9 Dish Garden Designs That Will Bring the Outdoors In
Cactus Dish Garden
Create your own tiny desert indoors with this cactus dish garden project. If you've already got a few of these low-maintenance plants around your house, this miniature garden can turn them into an exciting centerpiece. Just be extra careful when assembling this arrangement and make sure to wear thick gardening gloves while handling these plants because their spines can painfully prick unprotected fingers.
Bonsai Dish Garden
A bonsai ficus tree adds height and immediately grabs your attention in this easy dish garden. To enhance the landscape effect, surround the ficus with spike moss to mimic grass. While the ficus only needs water when the top inch of soil feels dry to the touch, the spike moss will benefit from a light misting a few times a week.
Editor's Tip: To keep the ficus compact enough for this tabletop garden, prune it a few times each year in a way that shows off its branch structure.
Rosette Dish Garden
A rosette is how botanists describe plants that grow leaves from one central, very short stem. Many succulents have this shape, which can make their leaves almost look like petals on a flower when viewed from above. Here, the longer, pointed leaves of striped agave (top right) and a pink bromeliad in the center contrast with the tighter rosettes of easy-care succulents like hens-and-chicks and echeveria.

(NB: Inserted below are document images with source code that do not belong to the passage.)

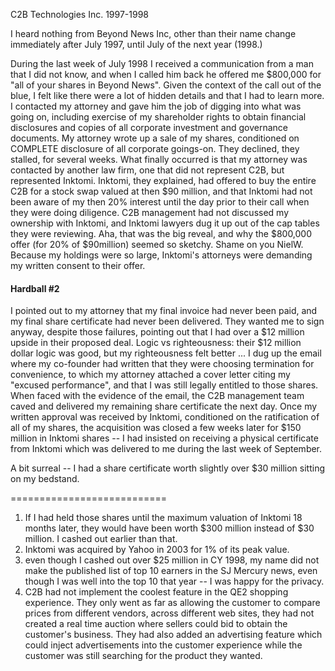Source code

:C2B Technologies Inc.  1997-1998

I heard nothing from Beyond News Inc, other than their name change immediately after July 1997, until July of the next year (1998.)

During the last week of July 1998 I received a communication from a man that I did not know, and when I called him back he offered me \$800,000 for "all of your shares in Beyond News".  Given the context of the call out of the blue, I felt like there were a lot of hidden details and that I had to learn more.  I contacted my attorney and gave him the job of digging into what was going on, including exercise of my shareholder rights to obtain financial disclosures and copies of all corporate investment and governance documents.  My attorney wrote up a sale of my shares, conditioned on COMPLETE disclosure of all corporate goings-on.   They declined, they stalled, for several weeks.  What finally occurred is that my attorney was contacted by another law firm, one that did  not represent C2B, but represented Inktomi.   Inktomi, they explained, had offered to buy the entire C2B for a stock swap valued at then \$90 million, and that Inktomi had not been aware of my then 20% interest until the day prior to their call when they were doing diligence.   C2B management had not discussed my ownership with Inktomi, and Inktomi lawyers dug it up out of the cap tables they were reviewing.  Aha, that was the big reveal, and why the \$800,000 offer (for 20% of \$90million) seemed so sketchy.  Shame on you NielW.  Because my holdings were so large, Inktomi's attorneys were demanding my written consent to their offer.

#### Hardball #2
I pointed out to my attorney that my final invoice had never been paid, and my final share certificate had never been delivered.  They wanted me to sign anyway, despite those failures, pointing out that I had over a \$12 million upside in their proposed deal.  Logic vs righteousness: their \$12 million dollar logic was good, but my righteousness felt better ... I dug up the email where my co-founder had written that they were choosing termination for convenience, to which my attorney attached a cover letter citing my "excused performance", and that I was still legally entitled to those shares.  When faced with the evidence of the email, the C2B management team caved and delivered my remaining share certificate the next day.  Once my written approval was received by Inktomi, conditioned on the ratification of all of my shares, the acquisition was closed a few weeks later for \$150 million in Inktomi shares -- I had insisted on receiving a physical certificate from Inktomi which was delivered to me during the last week of September.

A bit surreal -- I had a share certificate worth slightly over \$30 million sitting on my bedstand.

===========================
1) If I had held those shares until the maximum valuation of Inktomi 18 months later, they would have been worth \$300 million instead of \$30 million.   I cashed out earlier than that.
2) Inktomi was acquired by Yahoo in 2003 for 1% of its peak value.
3) even though I cashed out over \$25 million in CY 1998, my name did not make the published list of top 10 earners in the SJ Mercury news, even though I was well into the top 10 that year -- I was happy for the privacy.
4) C2B had not implement the coolest feature in the QE2 shopping experience.   They only went as far as allowing the customer to compare prices from different vendors, across different web sites, they had not created a real time auction where sellers could bid to obtain the customer's business.  They had also added an advertising feature which could inject advertisements into the customer experience while the customer was still searching for the product they wanted.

Editor's Tip: Displaying this dynamic dish garden on a low table or underneath a glass shelf makes it easier to admire the flower garden effect of this arrangement.
Jungle Dish Garden
Add a mini tropical forest to your coffee table by planting a dish garden with false aralia, colorful rex begonia, purple trailing inch plant, and zebra plant (Calathea sp.). False aralia grows at least six inches taller than the rest of the plants in the container, which makes this tabletop garden design look like a tiny jungle.

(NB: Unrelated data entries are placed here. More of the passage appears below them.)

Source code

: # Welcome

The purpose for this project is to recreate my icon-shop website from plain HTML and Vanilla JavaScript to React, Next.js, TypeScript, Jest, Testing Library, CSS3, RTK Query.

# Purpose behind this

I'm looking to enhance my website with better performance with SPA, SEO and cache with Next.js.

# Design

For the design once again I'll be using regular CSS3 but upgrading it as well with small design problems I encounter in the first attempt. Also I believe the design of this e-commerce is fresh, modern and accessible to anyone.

Editor's Tip: When using shallow containers, mound the soil a few inches above the rim to give roots more room. Then, make sure to add water slowly so it doesn't just run off over the sides.

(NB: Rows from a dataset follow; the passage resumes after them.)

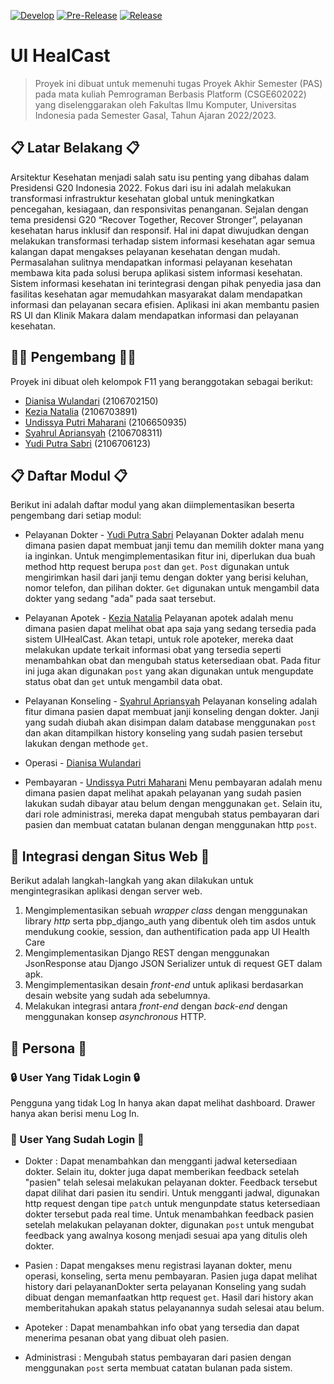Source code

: [![Develop](https://github.com/UI-HealCast/F11-UIHealCast-mobile/actions/workflows/develop.yml/badge.svg)](https://github.com/UI-HealCast/F11-UIHealCast-mobile/actions/workflows/develop.yml)
[![Pre-Release](https://github.com/UI-HealCast/F11-UIHealCast-mobile/actions/workflows/pre-release.yml/badge.svg)](https://github.com/UI-HealCast/F11-UIHealCast-mobile/actions/workflows/pre-release.yml)
[![Release](https://github.com/UI-HealCast/F11-UIHealCast-mobile/actions/workflows/release.yml/badge.svg)](https://github.com/UI-HealCast/F11-UIHealCast-mobile/actions/workflows/release.yml)

# UI HealCast

> Proyek ini dibuat untuk memenuhi tugas Proyek Akhir Semester (PAS)
> pada mata kuliah Pemrograman Berbasis Platform (CSGE602022) yang
> diselenggarakan oleh Fakultas Ilmu Komputer, Universitas Indonesia
> pada Semester Gasal, Tahun Ajaran 2022/2023.

## 📋 Latar Belakang 📋
Arsitektur Kesehatan menjadi salah satu isu penting yang dibahas dalam Presidensi G20 Indonesia 2022. Fokus dari isu ini adalah melakukan transformasi infrastruktur kesehatan global untuk meningkatkan pencegahan, kesiagaan, dan responsivitas penanganan. Sejalan dengan tema presidensi G20 “Recover Together, Recover Stronger”, pelayanan kesehatan harus inklusif dan responsif. Hal ini dapat diwujudkan dengan melakukan transformasi terhadap sistem informasi kesehatan agar semua kalangan dapat mengakses pelayanan kesehatan dengan mudah.
Permasalahan sulitnya mendapatkan informasi pelayanan kesehatan membawa kita pada solusi berupa aplikasi sistem informasi kesehatan. Sistem informasi kesehatan ini terintegrasi dengan pihak penyedia jasa dan fasilitas kesehatan agar memudahkan masyarakat dalam mendapatkan informasi dan pelayanan secara efisien. Aplikasi ini akan membantu pasien RS UI dan Klinik Makara dalam mendapatkan informasi dan pelayanan kesehatan.
 
## 👨‍💻 Pengembang 👩‍💻
Proyek ini dibuat oleh kelompok F11 yang beranggotakan sebagai berikut:
- [Dianisa Wulandari](https://github.com/dianisa) (2106702150)
- [Kezia Natalia](https://github.com/kezianatalia) (2106703891)
- [Undissya Putri Maharani](https://github.com/UndissyaPutri) (2106650935)
- [Syahrul Apriansyah](https://github.com/SyahrulApr86) (2106708311)
- [Yudi Putra Sabri](https://github.com/yudiptr) (2106706123)

## 📋 Daftar Modul 📋
Berikut ini adalah daftar modul yang akan diimplementasikan beserta pengembang dari setiap modul:
* Pelayanan Dokter - [Yudi Putra Sabri](https://github.com/yudiptr)
Pelayanan Dokter adalah menu dimana pasien dapat membuat janji temu dan memilih dokter mana yang ia inginkan. Untuk mengimplementasikan fitur ini, diperlukan dua buah method http request berupa `post` dan `get`. `Post` digunakan untuk mengirimkan hasil dari janji temu dengan dokter yang berisi keluhan, nomor telefon, dan pilihan dokter. `Get` digunakan untuk mengambil data dokter yang sedang "ada" pada saat tersebut.

* Pelayanan Apotek - [Kezia Natalia](https://github.com/kezianatalia)
Pelayanan apotek adalah menu dimana pasien dapat melihat obat apa saja yang sedang tersedia pada sistem UIHealCast. Akan tetapi, untuk role apoteker, mereka daat melakukan update terkait informasi obat yang tersedia seperti menambahkan obat dan mengubah status ketersediaan obat. Pada fitur ini juga akan digunakan `post` yang akan digunakan untuk mengupdate status obat dan `get` untuk mengambil data obat.

* Pelayanan Konseling - [Syahrul Apriansyah](https://github.com/SyahrulApr86)
Pelayanan konseling adalah fitur dimana pasien dapat membuat janji konseling dengan dokter. Janji yang sudah diubah akan disimpan dalam database menggunakan `post` dan akan ditampilkan history konseling yang sudah pasien tersebut lakukan dengan methode `get`.

- Operasi - [Dianisa Wulandari](https://github.com/dianisa)

* Pembayaran - [Undissya Putri Maharani](https://github.com/UndissyaPutri)
Menu pembayaran adalah menu dimana pasien dapat melihat apakah pelayanan yang sudah pasien lakukan sudah dibayar atau belum dengan menggunakan `get`. Selain itu, dari role administrasi, mereka dapat mengubah status pembayaran dari pasien dan membuat catatan bulanan dengan menggunakan http `post`.


## 🔗 Integrasi dengan Situs Web 🔗
Berikut adalah langkah-langkah yang akan dilakukan untuk mengintegrasikan aplikasi dengan server web.

1. Mengimplementasikan sebuah _wrapper class_ dengan menggunakan library _http_ serta pbp_django_auth yang dibentuk oleh tim asdos untuk mendukung cookie, session, dan authentification pada app UI Health Care
2. Mengimplementasikan Django REST dengan menggunakan JsonResponse atau Django JSON Serializer untuk di request GET dalam apk.
3. Mengimplementasikan desain _front-end_ untuk aplikasi berdasarkan desain website yang sudah ada sebelumnya.
4. Melakukan integrasi antara _front-end_ dengan _back-end_ dengan menggunakan konsep _asynchronous_ HTTP.

## 👥 Persona 👥
### 🔒 User Yang Tidak Login 🔒
Pengguna yang tidak Log In hanya akan dapat melihat dashboard. Drawer hanya akan berisi menu Log In.

### 🔑 User Yang Sudah Login 🔑

* Dokter :
Dapat menambahkan dan mengganti jadwal ketersediaan dokter. Selain itu, dokter juga dapat memberikan feedback setelah "pasien" telah selesai melakukan pelayanan dokter. Feedback tersebut dapat dilihat dari pasien itu sendiri. Untuk mengganti jadwal, digunakan http request dengan tipe `patch` untuk mengunpdate status ketersediaan dokter tersebut pada real time. Untuk menambahkan feedback pasien setelah melakukan pelayanan dokter, digunakan `post` untuk mengubat feedback yang awalnya kosong menjadi sesuai apa yang ditulis oleh dokter.

* Pasien :
Dapat mengakses menu registrasi layanan dokter, menu operasi, konseling, serta menu pembayaran. Pasien juga dapat melihat history dari pelayananDokter serta pelayanan Konseling yang sudah dibuat dengan memanfaatkan http request `get`. Hasil dari history akan memberitahukan apakah status pelayanannya sudah selesai atau belum.

* Apoteker :
Dapat menambahkan info obat yang tersedia dan dapat menerima pesanan obat yang dibuat oleh pasien.

* Administrasi :
Mengubah status pembayaran dari pasien dengan menggunakan `post` serta membuat catatan bulanan pada sistem.



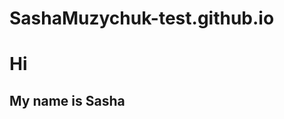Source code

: # SashaMuzychuk-test.github.io
<html>
 <body>
  <h1>Hi</h1>
  <h2>My name is Sasha</h2>
<body>
<html>
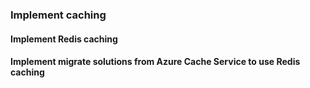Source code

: ### Implement caching

#### Implement Redis caching
#### Implement migrate solutions from Azure Cache Service to use Redis caching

Cactus and Succulent Dish Garden
Because they can survive without water for weeks at a time and there are lots of smaller varieties to choose from, cacti and succulents make good choices for dry dish gardens. You can recreate a desert scene by combining a few different cacti and succulents with an interesting piece of driftwood and a rock or two. Leave a little room between them and add a thin layer of fine gravel to complete the look.
Editor's Tip: Give each plant a few teaspoons of water every few weeks right around their base to keep them happy.
Houseplant Dish Gardens
You can place your favorite tropical houseplants such as umbrella plant, elephant's ear, and pink polka dot plant in their own decorative bowls and mugs to create a whimsical dish garden collection. For a unified look, choose pieces that have a similar color scheme and style like the vintage Mexican pottery used here. Then, group them together to create a unique tropical garden.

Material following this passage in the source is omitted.